Take from the data every line in which the word "master" is found.

Top of Raw data

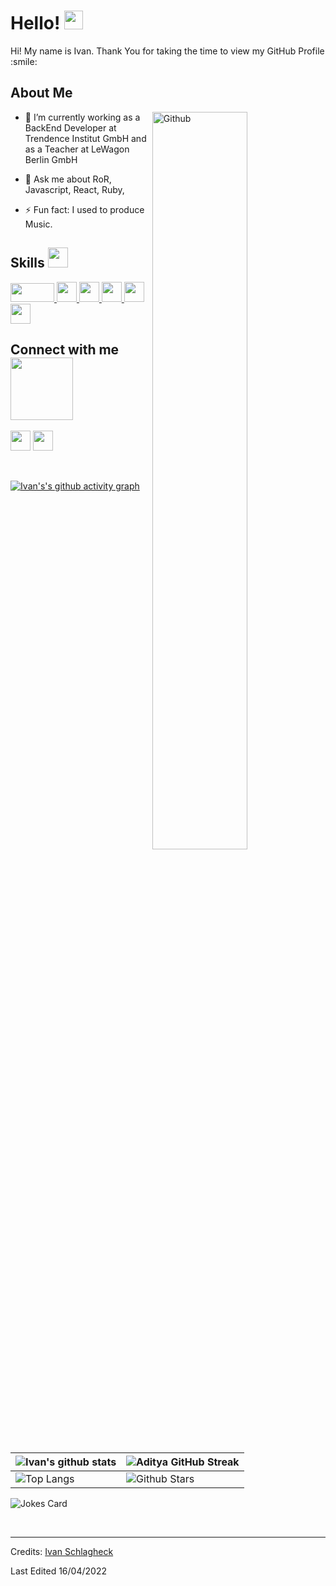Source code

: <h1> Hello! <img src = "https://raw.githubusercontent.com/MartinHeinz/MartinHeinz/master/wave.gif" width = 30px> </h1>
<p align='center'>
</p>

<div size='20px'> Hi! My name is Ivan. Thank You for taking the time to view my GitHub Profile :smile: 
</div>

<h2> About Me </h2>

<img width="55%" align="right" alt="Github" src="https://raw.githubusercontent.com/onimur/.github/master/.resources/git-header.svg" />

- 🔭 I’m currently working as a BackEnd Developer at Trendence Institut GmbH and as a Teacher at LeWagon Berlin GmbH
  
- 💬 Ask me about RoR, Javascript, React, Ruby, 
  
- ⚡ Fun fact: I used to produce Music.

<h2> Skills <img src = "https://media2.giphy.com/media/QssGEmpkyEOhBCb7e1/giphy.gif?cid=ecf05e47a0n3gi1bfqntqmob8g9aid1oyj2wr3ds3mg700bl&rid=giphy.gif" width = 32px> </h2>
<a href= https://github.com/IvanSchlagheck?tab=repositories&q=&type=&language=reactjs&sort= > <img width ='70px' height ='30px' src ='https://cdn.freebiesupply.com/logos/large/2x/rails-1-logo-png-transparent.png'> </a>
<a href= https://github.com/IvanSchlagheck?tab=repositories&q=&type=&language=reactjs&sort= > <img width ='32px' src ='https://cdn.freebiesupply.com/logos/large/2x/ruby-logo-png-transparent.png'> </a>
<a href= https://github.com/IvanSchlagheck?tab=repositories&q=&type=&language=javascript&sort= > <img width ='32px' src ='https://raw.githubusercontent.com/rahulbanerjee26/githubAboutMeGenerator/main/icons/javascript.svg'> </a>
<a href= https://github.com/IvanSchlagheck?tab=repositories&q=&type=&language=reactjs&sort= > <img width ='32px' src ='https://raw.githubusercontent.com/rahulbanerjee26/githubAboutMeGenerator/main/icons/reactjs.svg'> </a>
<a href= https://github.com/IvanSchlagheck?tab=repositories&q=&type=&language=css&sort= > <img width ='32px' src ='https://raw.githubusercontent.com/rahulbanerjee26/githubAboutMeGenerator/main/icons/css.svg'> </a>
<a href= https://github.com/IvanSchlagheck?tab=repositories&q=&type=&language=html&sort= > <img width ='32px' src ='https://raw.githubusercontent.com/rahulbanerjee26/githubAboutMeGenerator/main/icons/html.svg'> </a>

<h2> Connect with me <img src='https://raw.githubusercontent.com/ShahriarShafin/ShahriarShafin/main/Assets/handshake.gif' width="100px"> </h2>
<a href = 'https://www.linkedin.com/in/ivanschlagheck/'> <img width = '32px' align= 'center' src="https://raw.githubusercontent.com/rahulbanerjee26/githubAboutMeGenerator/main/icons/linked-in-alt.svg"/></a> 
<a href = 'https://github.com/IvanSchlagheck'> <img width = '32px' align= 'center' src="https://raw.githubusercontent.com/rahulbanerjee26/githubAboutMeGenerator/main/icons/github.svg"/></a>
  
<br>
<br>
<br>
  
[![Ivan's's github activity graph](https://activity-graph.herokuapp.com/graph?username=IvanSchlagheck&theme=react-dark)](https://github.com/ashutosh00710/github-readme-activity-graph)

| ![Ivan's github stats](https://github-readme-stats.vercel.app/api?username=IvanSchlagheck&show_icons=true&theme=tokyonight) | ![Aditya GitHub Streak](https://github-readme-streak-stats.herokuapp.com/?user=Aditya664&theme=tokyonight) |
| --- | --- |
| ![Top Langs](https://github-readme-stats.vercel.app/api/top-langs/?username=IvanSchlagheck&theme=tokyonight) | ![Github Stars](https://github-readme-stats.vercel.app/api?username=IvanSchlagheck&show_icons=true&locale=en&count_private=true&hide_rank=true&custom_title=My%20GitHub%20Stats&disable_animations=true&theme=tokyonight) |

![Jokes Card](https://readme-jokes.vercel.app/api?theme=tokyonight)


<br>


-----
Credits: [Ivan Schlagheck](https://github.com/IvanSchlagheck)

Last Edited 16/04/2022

Bottom of Raw data
Top of Raw data

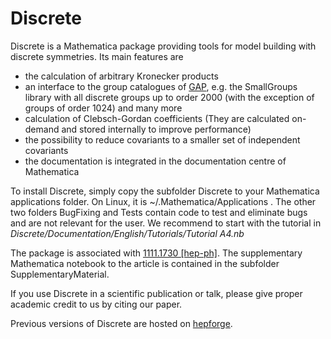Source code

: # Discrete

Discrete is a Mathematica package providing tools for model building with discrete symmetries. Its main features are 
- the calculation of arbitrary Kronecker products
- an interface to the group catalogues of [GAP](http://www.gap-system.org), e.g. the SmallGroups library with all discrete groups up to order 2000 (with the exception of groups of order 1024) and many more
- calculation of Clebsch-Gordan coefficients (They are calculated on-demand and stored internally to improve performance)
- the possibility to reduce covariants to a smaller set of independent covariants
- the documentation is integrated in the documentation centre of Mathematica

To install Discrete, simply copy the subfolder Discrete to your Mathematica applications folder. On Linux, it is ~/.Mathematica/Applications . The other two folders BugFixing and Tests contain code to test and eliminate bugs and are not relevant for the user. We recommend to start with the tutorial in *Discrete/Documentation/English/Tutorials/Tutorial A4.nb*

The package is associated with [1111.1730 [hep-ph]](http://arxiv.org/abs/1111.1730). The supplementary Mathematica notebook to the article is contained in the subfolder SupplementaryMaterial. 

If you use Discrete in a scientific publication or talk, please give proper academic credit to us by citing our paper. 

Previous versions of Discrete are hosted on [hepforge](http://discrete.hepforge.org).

Bottom of Raw data

## Answer area
: <h1> Hello! <img src = "https://raw.githubusercontent.com/MartinHeinz/MartinHeinz/master/wave.gif" width = 30px> </h1>
<img width="55%" align="right" alt="Github" src="https://raw.githubusercontent.com/onimur/.github/master/.resources/git-header.svg" />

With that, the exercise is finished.